WHAT THE TASK ASKS - Review the material and extract every line in which the word "searchguard" occurs.
··· DATA FOR THIS TASK ···
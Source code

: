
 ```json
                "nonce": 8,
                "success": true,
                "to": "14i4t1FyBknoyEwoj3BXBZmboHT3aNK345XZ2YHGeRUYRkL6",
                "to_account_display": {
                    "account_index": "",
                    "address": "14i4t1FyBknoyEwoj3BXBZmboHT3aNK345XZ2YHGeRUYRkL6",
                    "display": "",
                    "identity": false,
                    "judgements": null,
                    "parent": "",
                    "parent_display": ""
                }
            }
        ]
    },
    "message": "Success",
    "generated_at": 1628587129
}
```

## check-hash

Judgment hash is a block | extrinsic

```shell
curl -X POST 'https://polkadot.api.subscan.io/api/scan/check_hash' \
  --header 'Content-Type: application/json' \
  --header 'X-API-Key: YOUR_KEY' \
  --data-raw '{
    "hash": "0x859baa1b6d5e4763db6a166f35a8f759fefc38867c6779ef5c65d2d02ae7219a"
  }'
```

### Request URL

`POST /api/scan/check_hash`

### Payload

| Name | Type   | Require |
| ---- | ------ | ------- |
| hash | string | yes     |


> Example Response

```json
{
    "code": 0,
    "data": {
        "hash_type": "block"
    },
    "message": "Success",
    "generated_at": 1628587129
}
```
···
··· DATA FOR THIS TASK ···
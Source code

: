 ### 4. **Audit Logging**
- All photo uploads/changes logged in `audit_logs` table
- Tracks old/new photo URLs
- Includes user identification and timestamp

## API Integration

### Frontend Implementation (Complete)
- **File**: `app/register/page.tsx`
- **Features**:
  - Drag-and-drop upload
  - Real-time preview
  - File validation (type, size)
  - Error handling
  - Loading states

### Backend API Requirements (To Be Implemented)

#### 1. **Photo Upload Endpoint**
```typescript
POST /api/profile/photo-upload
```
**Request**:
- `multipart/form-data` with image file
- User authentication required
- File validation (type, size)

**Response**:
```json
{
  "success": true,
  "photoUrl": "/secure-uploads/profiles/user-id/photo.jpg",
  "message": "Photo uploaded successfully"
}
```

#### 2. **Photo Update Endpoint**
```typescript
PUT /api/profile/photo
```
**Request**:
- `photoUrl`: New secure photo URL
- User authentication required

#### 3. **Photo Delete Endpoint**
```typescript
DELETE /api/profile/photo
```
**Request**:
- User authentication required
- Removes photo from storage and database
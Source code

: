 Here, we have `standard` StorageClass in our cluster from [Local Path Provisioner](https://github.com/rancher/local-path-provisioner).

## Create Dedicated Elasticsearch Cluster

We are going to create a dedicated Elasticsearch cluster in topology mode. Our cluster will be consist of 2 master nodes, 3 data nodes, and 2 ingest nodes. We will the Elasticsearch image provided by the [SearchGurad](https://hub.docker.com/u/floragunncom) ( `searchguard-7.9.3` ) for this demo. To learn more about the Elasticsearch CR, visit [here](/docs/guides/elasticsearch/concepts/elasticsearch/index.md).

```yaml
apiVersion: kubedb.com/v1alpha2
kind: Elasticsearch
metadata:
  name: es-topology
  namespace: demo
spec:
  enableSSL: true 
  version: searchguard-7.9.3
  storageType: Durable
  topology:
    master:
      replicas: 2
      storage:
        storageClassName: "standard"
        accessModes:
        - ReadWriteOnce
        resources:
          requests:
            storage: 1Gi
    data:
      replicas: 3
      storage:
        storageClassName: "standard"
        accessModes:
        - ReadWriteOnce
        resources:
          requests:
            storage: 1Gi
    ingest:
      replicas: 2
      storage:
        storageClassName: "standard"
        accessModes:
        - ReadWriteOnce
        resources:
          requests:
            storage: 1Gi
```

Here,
···
··· DATA FOR THIS TASK ···
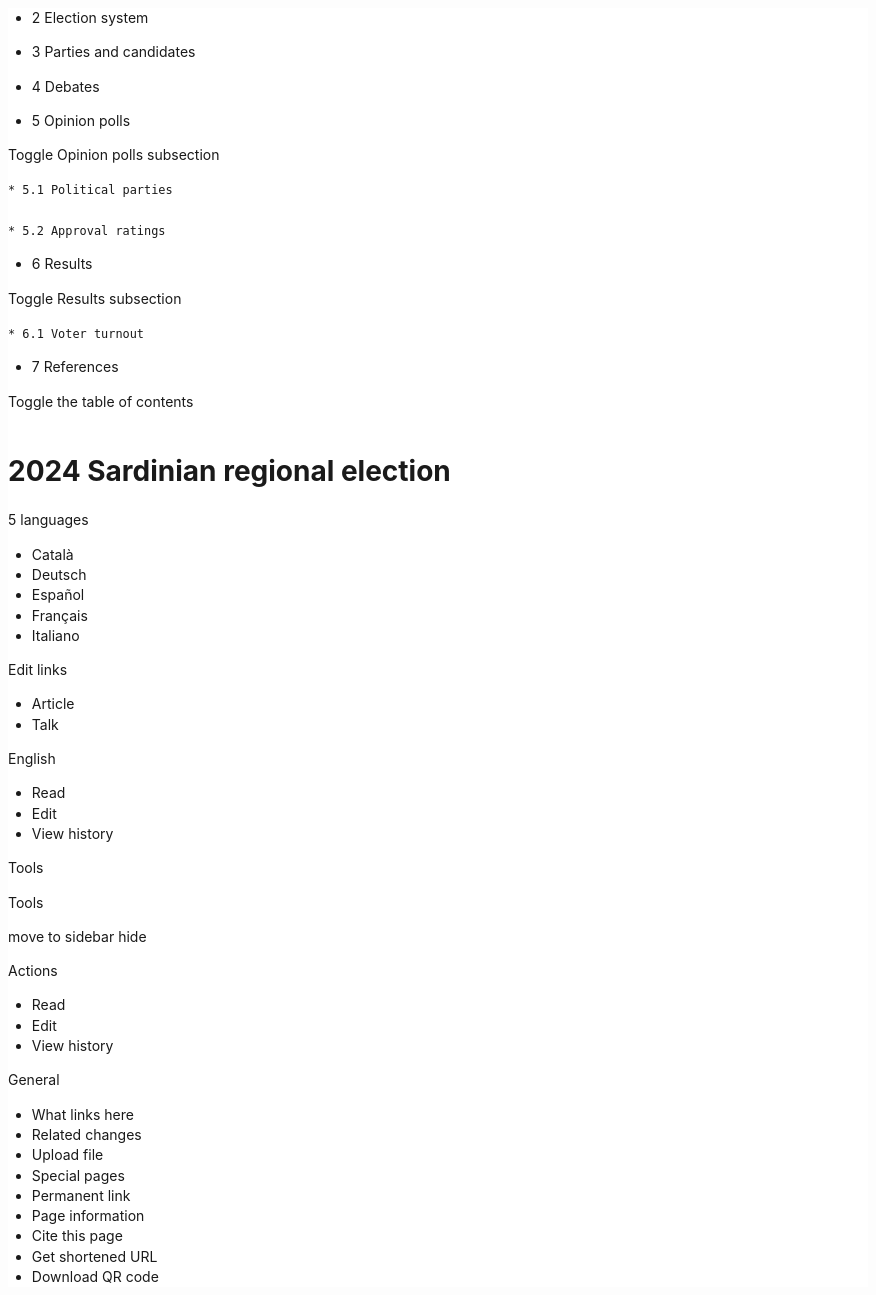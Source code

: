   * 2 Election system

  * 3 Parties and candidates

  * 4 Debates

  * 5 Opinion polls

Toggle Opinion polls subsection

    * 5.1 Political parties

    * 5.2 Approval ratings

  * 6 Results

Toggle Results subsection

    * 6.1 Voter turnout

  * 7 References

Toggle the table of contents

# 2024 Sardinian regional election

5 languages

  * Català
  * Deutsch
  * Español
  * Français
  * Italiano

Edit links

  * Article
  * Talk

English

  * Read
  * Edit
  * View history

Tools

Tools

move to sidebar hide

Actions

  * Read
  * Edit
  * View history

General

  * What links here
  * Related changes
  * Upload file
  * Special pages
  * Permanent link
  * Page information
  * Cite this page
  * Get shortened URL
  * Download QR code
···
RESULT BELOW -
We are going to create a dedicated Elasticsearch cluster in topology mode. Our cluster will be consist of 2 master nodes, 3 data nodes, and 2 ingest nodes. We will the Elasticsearch image provided by the [SearchGurad](https://hub.docker.com/u/floragunncom) ( `searchguard-7.9.3` ) for this demo. To learn more about the Elasticsearch CR, visit [here](/docs/guides/elasticsearch/concepts/elasticsearch/index.md).
  version: searchguard-7.9.3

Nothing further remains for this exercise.